As an example, I used to name my temporary tables as #TEMP (great name right? :-)). Whenever I created other stored procedures that used temporary tables, I named them the same way (#TEMP). So whenever I executed a stored procedure which used temporary tables, and then executed another one (that also used temporary tables), the 2nd stored procedure threw an error stating that another temporary table already existed with the same name. Of course this usually happened while the 1st stored procedure was executing. If the 1st stored procedure had finished executing… no error was thrown from the 2nd stored procedure.
So I applied the following solution which is… prepending the name of the stored procedure and the purpose of the temporary table.
#_
For example:
–INITIAL NAMES (the bad way):
uspLeads is the name of the stored procedure
#CAMPAIGN_LIST internal temporary table in one store procedure (here i don’t have the name of the stored procedure prepended)
uspResponses is the name of the stored procedure
#CAMPAIGN_LIST internal temporary table in another stored procedure (here i don’t have the name of the stored procedure prepended)
–SOLUTION (the good way):
uspLeads is the name of the stored procedure
#uspLeads_CAMPAIGN_LIST internal temporary table in one store procedure
uspResponses is the name of the stored procedure
#uspResponses_CAMPAIGN_LIST internal temporary table in another stored procedure
So, again for checking the previous existence (as an example)…
— check for temporary table existence
IF OBJECT_ID(‘TEMPDB…#uspLeads_CAMPAIGN_LIST’) IS NOT NULL
DROP TABLE #uspLeads_CAMPAIGN_LIST
At least this has worked for me but any comments/suggestions are more than welcome.
Thanks,
One thing I was told by a SQL consultant is that an explicit drop also clears the table’s statistics, which could potentially lead to less efficient plans. Is that not true?
Just try out based on the demo which I have shared. There are so many things that we need to learn and verify.
As far as I know, the tables are dropped in both the cases and I have not seen many changes in table statistics.
Pinal, for a comprehensive education on temp tables in a procedure, might I suggest you demonstrate the importance of the transactions on the tempDB? If you have a great deal of data in those temp tables, truncating rows before dropping table objects could be a desirable effort in some cases.
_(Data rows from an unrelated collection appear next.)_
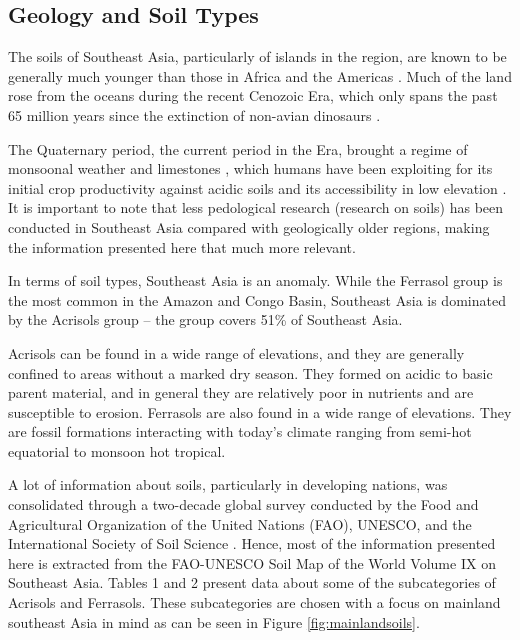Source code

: \subsection{Geology and Soil Types}

The soils of Southeast Asia, particularly of islands in the region, are known to be generally much younger than those in Africa and the Americas \citep{juo2003tropical}. Much of the land rose from the oceans during the recent Cenozoic Era, which only spans the past 65 million years since the extinction of non-avian dinosaurs \citep{hall2002cenozoic}. 

The Quaternary period, the current period in the Era, brought a regime of monsoonal weather and limestones \citep{verstappen1997effect}, which humans have been exploiting for its initial crop productivity against acidic soils and its accessibility in low elevation \citep{asio2006morphology}. It is important to note that less pedological research (research on soils) has been conducted in Southeast Asia compared with geologically older regions, making the information presented here that much more relevant. 

In terms of soil types, Southeast Asia is an anomaly. While the Ferrasol group is the most common in the Amazon and Congo Basin, Southeast Asia is dominated by the Acrisols group \citep{kyuma1966major} -- the group covers 51\% of Southeast Asia. 

Acrisols can be found in a wide range of elevations, and they are generally confined to areas without a marked dry season. They formed on acidic to basic parent material, and in general they are relatively poor in nutrients and are susceptible to erosion. Ferrasols are also found in a wide range of elevations. They are fossil formations interacting with today's climate ranging from semi-hot equatorial to monsoon hot tropical. 

A lot of information about soils, particularly in developing nations, was consolidated through a two-decade global survey conducted by the Food and Agricultural Organization of the United Nations (FAO), UNESCO, and the International Society of Soil Science \citep{dudal2005soils}. Hence, most of the information presented here is extracted from the FAO-UNESCO Soil Map of the World Volume IX on Southeast Asia. Tables 1 and 2 present data about some of the subcategories of Acrisols and Ferrasols. These subcategories are chosen with a focus on mainland southeast Asia in mind as can be seen in Figure \ref{fig:mainlandsoils}.

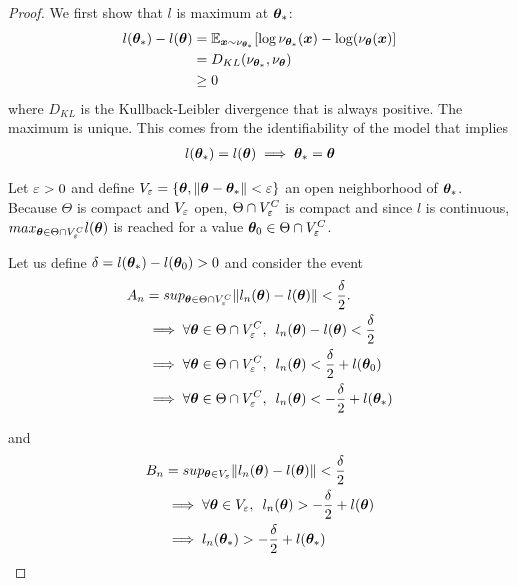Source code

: \begin{proof}
  We first show that $l$ is maximum at $\boldsymbol{\theta}_*$:
  \begin{align}
    l(\boldsymbol{\theta}_*) - l(\boldsymbol{\theta}) &= \mathbb{E}_{\boldsymbol{x} \sim \nu_{\boldsymbol{\theta}_*}}[\log \nu_{\boldsymbol{\theta}_*}(\boldsymbol{x}) - \log(\nu_{\boldsymbol{\theta}}(\boldsymbol{x})] \\
                            &= D_{KL}(\nu_{\boldsymbol{\theta}_*}, \nu_{\boldsymbol{\theta}}) \\ \label{kl-likelihood}
                            &\geq 0
  \end{align}
  where $D_{KL}$ is the Kullback-Leibler divergence that is always positive.
  The maximum is unique. This comes from the identifiability of the model that
  implies
  \begin{align}
    l(\boldsymbol{\theta}_*) = l(\boldsymbol{\theta}) \implies \boldsymbol{\theta}_* = \boldsymbol{\theta}
  \end{align}

  Let $\varepsilon > 0$ and define $V_{\varepsilon} = \{\boldsymbol{\theta}, \|\boldsymbol{\theta} - \boldsymbol{\theta}_*\| <
  \varepsilon\}$ an open neighborhood of $\boldsymbol{\theta}_*$.
  Because $\Theta$ is compact and $V_{\varepsilon}$ open, $\Theta \cap
  V_{\varepsilon}^C$ is compact and since $l$ is continuous, $max_{\boldsymbol{\theta} \in \Theta
    \cap V_{\varepsilon}^C} l(\boldsymbol{\theta})$ is reached for a value $\boldsymbol{\theta}_0 \in \Theta \cap V_{\varepsilon}^C$.
  
  Let us define $\delta = l(\boldsymbol{\theta}_*) - l(\boldsymbol{\theta}_0) > 0$ and consider the event
  \begin{align}
    A_n &= sup_{\boldsymbol{\theta} \in \Theta \cap V_{\varepsilon}^C} \|l_n(\boldsymbol{\theta}) - l(\boldsymbol{\theta})\| < \frac{\delta}{2}. \\
        &\implies \forall \boldsymbol{\theta} \in \Theta \cap V_{\varepsilon}^C,  \enspace l_n(\boldsymbol{\theta}) - l(\boldsymbol{\theta}) < \frac{\delta}{2} \\
        &\implies \forall \boldsymbol{\theta} \in \Theta \cap V_{\varepsilon}^C,  \enspace l_n(\boldsymbol{\theta}) < \frac{\delta}{2} + l(\boldsymbol{\theta}_0) \\
        &\implies \forall \boldsymbol{\theta} \in \Theta \cap V_{\varepsilon}^C,  \enspace l_n(\boldsymbol{\theta}) < -\frac{\delta}{2} + l(\boldsymbol{\theta}_*)
  \end{align}

  and 
  \begin{align}
    B_n &= sup_{\boldsymbol{\theta} \in V_{\varepsilon}} \|l_n(\boldsymbol{\theta}) - l(\boldsymbol{\theta})\| < \frac{\delta}{2} \\
        &\implies \forall \boldsymbol{\theta} \in V_{\varepsilon}, \enspace l_n(\boldsymbol{\theta}) > -\frac{\delta}{2} + l(\boldsymbol{\theta}) \\
        &\implies l_n(\boldsymbol{\theta}_*) > -\frac{\delta}{2} + l(\boldsymbol{\theta}_*) \\
  \end{align}


\end{proof}
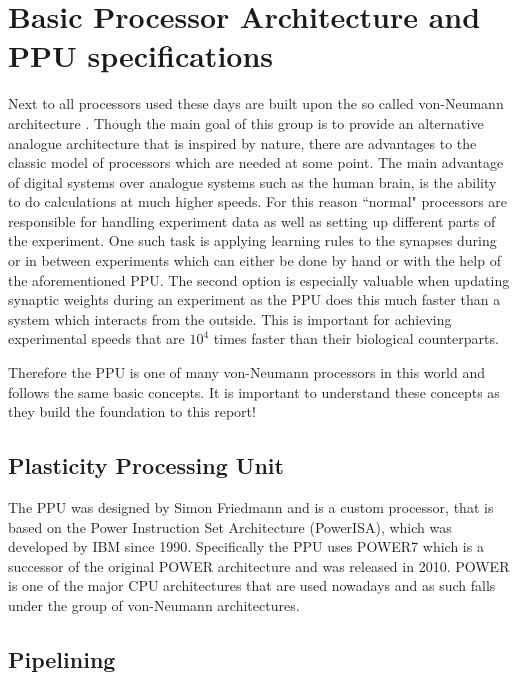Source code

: \chapter{Basic Processor Architecture and PPU specifications}
\label{chapter:processor}

Next to all processors used these days are built upon the so called von-Neumann architecture .
Though the main goal of this group is to provide an alternative analogue architecture that is inspired by nature, there are advantages to the classic model of processors which are needed at some point.
The main advantage of digital systems over analogue systems such as the human brain, is the ability to do calculations at much higher speeds.
For this reason ``normal" processors are responsible for handling experiment data as well as setting up different parts of the experiment.
One such task is applying learning rules to the synapses during or in between experiments which can either be done by hand or with the help of the aforementioned PPU.
The second option is especially valuable when updating synaptic weights during an experiment as the PPU does this much faster than a system which interacts from the outside.
This is important for achieving experimental speeds that are $10^{4}$ times faster than their biological counterparts.

Therefore the PPU is one of many von-Neumann processors in this world and follows the same basic concepts.
It is important to understand these concepts as they build the foundation to this report!

\section{Plasticity Processing Unit}
The PPU was designed by Simon Friedmann  and is a custom processor, that is based on the Power Instruction Set Architecture (PowerISA), which was developed by IBM since 1990.
Specifically the PPU uses POWER7 which is a successor of the original POWER architecture and was released in 2010.
POWER is one of the major CPU architectures that are used nowadays and as such falls under the group of von-Neumann architectures.


\section{Pipelining}

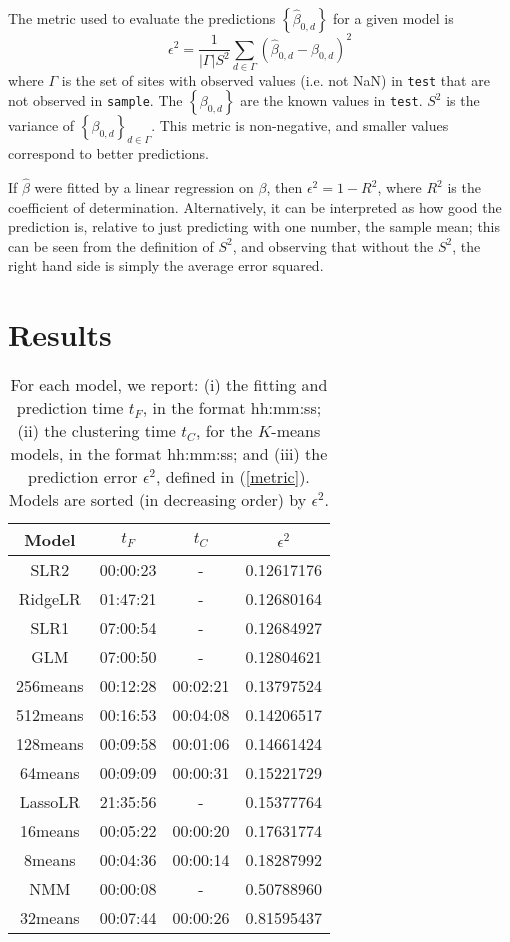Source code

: \documentclass{article} %
\begin{document}
The metric used to evaluate the predictions $\left\{ \hat{\beta}_{0,d}\right\}$ for a given model is 
\begin{equation} \label{metric}
\epsilon^2 = \frac{ 1}{|\Gamma| S^{2}} \sum_{d \in \Gamma} \left( \hat{\beta}_{0,d} -  \beta_{0,d}\right)^2 
\end{equation}
where $\Gamma$ is the set of sites with observed values (i.e. not NaN) in \texttt{test} that are not observed in \texttt{sample}. The $\left\{\beta_{0,d}\right\}$ are the known values in \texttt{test}. $S^2$ is the variance of $\left\{\beta_{0,d}\right\}_{d \in \Gamma}$. This metric is non-negative, and smaller values correspond to better predictions.

If $\hat{\beta}$ were fitted by a linear regression on $\beta$, then $\epsilon^2 = 1 - R^2$, where $R^2$ is the coefficient of determination. Alternatively, it can be interpreted as how good the prediction is, relative to just predicting with one number, the sample mean; this can be seen from the definition of $S^2$, and observing that without the $S^2$, the right hand side is simply the average error squared.

\section{Results}

\begin{table}[htbp]
\small
   \centering
   \begin{tabular}{@{}|c|c|c|c|@{}} %
  \cline{1-4}
Model & $t_F$ & $t_C$ & $\epsilon^2$ \\ \hline
\hline
SLR2 & 00:00:23 & - & 0.12617176 \\ \hline
RidgeLR & 01:47:21 & - & 0.12680164 \\ \hline
SLR1 & 07:00:54 & - & 0.12684927 \\ \hline
GLM & 07:00:50 & - & 0.12804621 \\ \hline
256means & 00:12:28 & 00:02:21 & 0.13797524 \\ \hline
512means & 00:16:53 & 00:04:08 & 0.14206517 \\ \hline
128means & 00:09:58 & 00:01:06 & 0.14661424 \\ \hline
64means & 00:09:09 & 00:00:31 & 0.15221729 \\ \hline
LassoLR & 21:35:56 & - & 0.15377764 \\ \hline
16means & 00:05:22 & 00:00:20 & 0.17631774 \\ \hline
8means & 00:04:36 & 00:00:14 & 0.18287992 \\ \hline
NMM & 00:00:08 & - & 0.50788960 \\ \hline
32means & 00:07:44 & 00:00:26 & 0.81595437 \\ \hline
   \end{tabular}
   \caption{For each model, we report: (i) the fitting and prediction time $t_F$, in the format hh:mm:ss; (ii) the clustering time $t_C$, for the $K$-means models, in the format hh:mm:ss; and (iii) the prediction error $\epsilon^2$, defined in (\ref{metric}). Models are sorted (in decreasing order) by $\epsilon^2$.}
   \label{tab:models}
\end{table}
\end{document}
Especially for the cases that come up pertaining to what Russ & Michael have mentioned.
Great Point.
This would be OK, as long as the same SP isn’t called inline or synchronously. If the probability instance is low, it may be safe. But putting in an existence check only allows you to handle the error inside the proc. It doesn’t aquaint the proc with an alternative intellegence. The question to present to the project is how much impact or probability of downstream impact could be caused by the table error occurance? Evaluating for the frequency and introducing a judicial approach is the best practice.
Meaningful and unique names in stored procedures are a great help to the person who has to come along a month or a year or five years later and figure out what you where thinking when you wrote the procedure originally. “#CustomerIDsToBeDeleted” is a bit of extra typing but vastly more useful than “#Temp4”. I’ve even seen procedures with “#X”, “#X1”, … , “#X14”. When the procedure is hundreds or thousands of lines long, meaningful names can be a huge help to keeping track of what’s in each one. It also reduces the likelihood of repeating the same name when your procedure calls another one.